Wiseman is “not just giving you a sense of the issues facing Berkeley and the people who go to Berkeley and work at Berkeley,” writes Matt Zoller Seitz at RogerEbert.com. “He’s giving you a sense of what it means to be at Berkeley, and to be of Berkeley—what it’s like to be Berkeley righteous, Berkeley caring, Berkeley clueless, Berkeley irritating…. At Berkeley is an event that’s worth finding the time, or creating the time, to experience.”
Clark Collis interviews Wiseman for Entertainment Weekly.
Updates, 12/6: “Wiseman’s message, implicit in the film and explicit its promotion, is that it is the campus administration that has mounted the defense of public higher education in California,” writes Katy Fox-Hodess for Jakobin. “A look at the recent history of austerity at Berkeley shows that students and workers are the ones who have made tremendous sacrifices to defend the public university, despite the violence and repression sanctioned by the very administrators At Berkeley appears to celebrate.”

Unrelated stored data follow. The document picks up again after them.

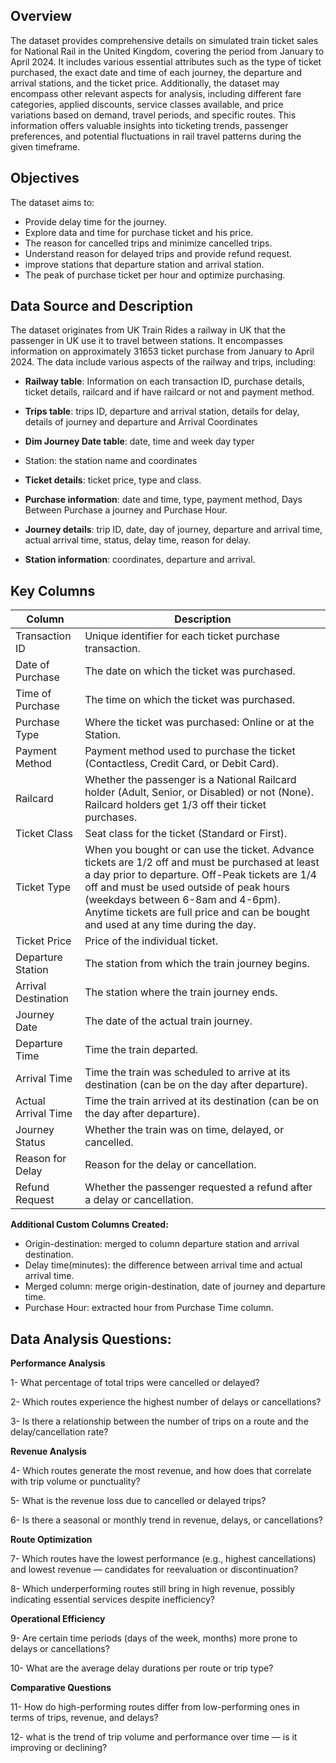 ## Overview
The dataset provides comprehensive details on simulated train ticket sales for National Rail in the United Kingdom, covering the period from January to April 2024. It includes various essential attributes such as the type of ticket purchased, the exact date and time of each journey, the departure and arrival stations, and the ticket price. Additionally, the dataset may encompass other relevant aspects for analysis, including different fare categories, applied discounts, service classes available, and price variations based on demand, travel periods, and specific routes. This information offers valuable insights into ticketing trends, passenger preferences, and potential fluctuations in rail travel patterns during the given timeframe.
## Objectives
The dataset aims to:
-	Provide delay time for the journey.
-	Explore data and time for purchase ticket and his price.
-	The reason for cancelled trips and minimize cancelled trips.
-	Understand reason for delayed trips and provide refund request.
-	improve stations that departure station and arrival station.
-	The peak of purchase ticket per hour and optimize purchasing. 
## Data Source and Description
The dataset originates from UK Train Rides a railway in UK that the passenger in UK use it to travel between stations. It encompasses information on approximately 31653 ticket purchase from January to April 2024. The data include various aspects of the railway and trips, including:
-	**Railway table**: Information on each transaction ID, purchase details, ticket details, railcard and if have railcard or not and payment method.
-	**Trips table**: trips ID, departure and arrival station, details for delay, details of journey and departure and Arrival Coordinates
-	**Dim Journey Date table**: date, time and week day typer
-	Station:  the station name and coordinates

-	**Ticket details**: ticket price, type and class.
-	**Purchase information**: date and time, type, payment method, Days Between Purchase a journey and Purchase Hour.
-	**Journey details**: trip ID, date, day of journey, departure and arrival time, actual arrival time, status, delay time, reason for delay.
-	**Station information**: coordinates, departure and arrival. 
## Key Columns
| Column    | Description |
| -------- | ------- |
| Transaction ID| Unique identifier for each ticket purchase transaction.|
| Date of Purchase|  The date on which the ticket was purchased. | 
| Time of Purchase |The time on which the ticket was purchased. |
| Purchase Type | Where the ticket was purchased: Online or at the Station. |
| Payment Method| Payment method used to purchase the ticket (Contactless, Credit Card, or Debit Card).|
| Railcard | Whether the passenger is a National Railcard holder (Adult, Senior, or Disabled) or not (None). Railcard holders get 1/3 off their ticket purchases.|
| Ticket Class | Seat class for the ticket (Standard or First). |
| Ticket Type | When you bought or can use the ticket. Advance tickets are 1/2 off and must be purchased at least a day prior to departure. Off-Peak tickets are 1/4 off and must be used outside of peak hours (weekdays between 6-8am and 4-6pm). Anytime tickets are full price and can be bought and used at any time during the day.|
| Ticket Price | Price of the individual ticket. |
| Departure Station | The station from which the train journey begins. |
|Arrival Destination| The station where the train journey ends. |
|Journey Date| The date of the actual train journey. |
|Departure Time| Time the train departed. |
|Arrival Time| Time the train was scheduled to arrive at its destination (can be on the day after departure).|
|Actual Arrival Time| Time the train arrived at its destination (can be on the day after departure).|
|Journey Status| Whether the train was on time, delayed, or cancelled. |
|Reason for Delay| Reason for the delay or cancellation. |
|Refund Request| Whether the passenger requested a refund after a delay or cancellation.|

**Additional Custom Columns Created:**
-	Origin-destination: merged to column departure station and arrival destination.
-	Delay time(minutes): the difference between arrival time and actual arrival time.
-	Merged column: merge origin-destination, date of journey and departure time. 
-	Purchase Hour: extracted hour from Purchase Time column.
## Data Analysis Questions:
**Performance Analysis**

1- What percentage of total trips were cancelled or delayed?

2- Which routes experience the highest number of delays or cancellations?

3-	Is there a relationship between the number of trips on a route and the delay/cancellation rate?

**Revenue Analysis**

4-	Which routes generate the most revenue, and how does that correlate with trip volume or punctuality?

5-	What is the revenue loss due to cancelled or delayed trips?

6-	Is there a seasonal or monthly trend in revenue, delays, or cancellations?

**Route Optimization**

7-	Which routes have the lowest performance (e.g., highest cancellations) and lowest revenue — candidates for reevaluation or discontinuation?

8-	Which underperforming routes still bring in high revenue, possibly indicating essential services despite inefficiency?

**Operational Efficiency**

9-	Are certain time periods (days of the week, months) more prone to delays or cancellations?

10-	What are the average delay durations per route or trip type?

**Comparative Questions**

11-	How do high-performing routes differ from low-performing ones in terms of trips, revenue, and delays?

12-	what is the trend of trip volume and performance over time — is it improving or declining?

The Stranger‘s David Schmader “went in expecting small human moments and was confronted by the highly theatrical performances people give in real life: teachers giving lectures, campus guides giving tours, chancellors addressing board meetings, students being called upon in class, the whole theater-of-the-self of progressive young students…. Go, watch, wander out when you need to, but come back, because it’s great.”
Update, 1/7: “On the one hand, Wiseman is an ascetic imagist like Robert Bresson; on the other, he’s an epic storyteller like David Lean.” Ben Sachs in the Chicago Reader. “Characteristic of Wiseman’s long films, At Berkeley never feels judgmental of the people it documents. Because the director excels at finding continuity between institutions and individuals, every person here (no matter how briefly he or she appears onscreen) seems as complicated as the entire system.”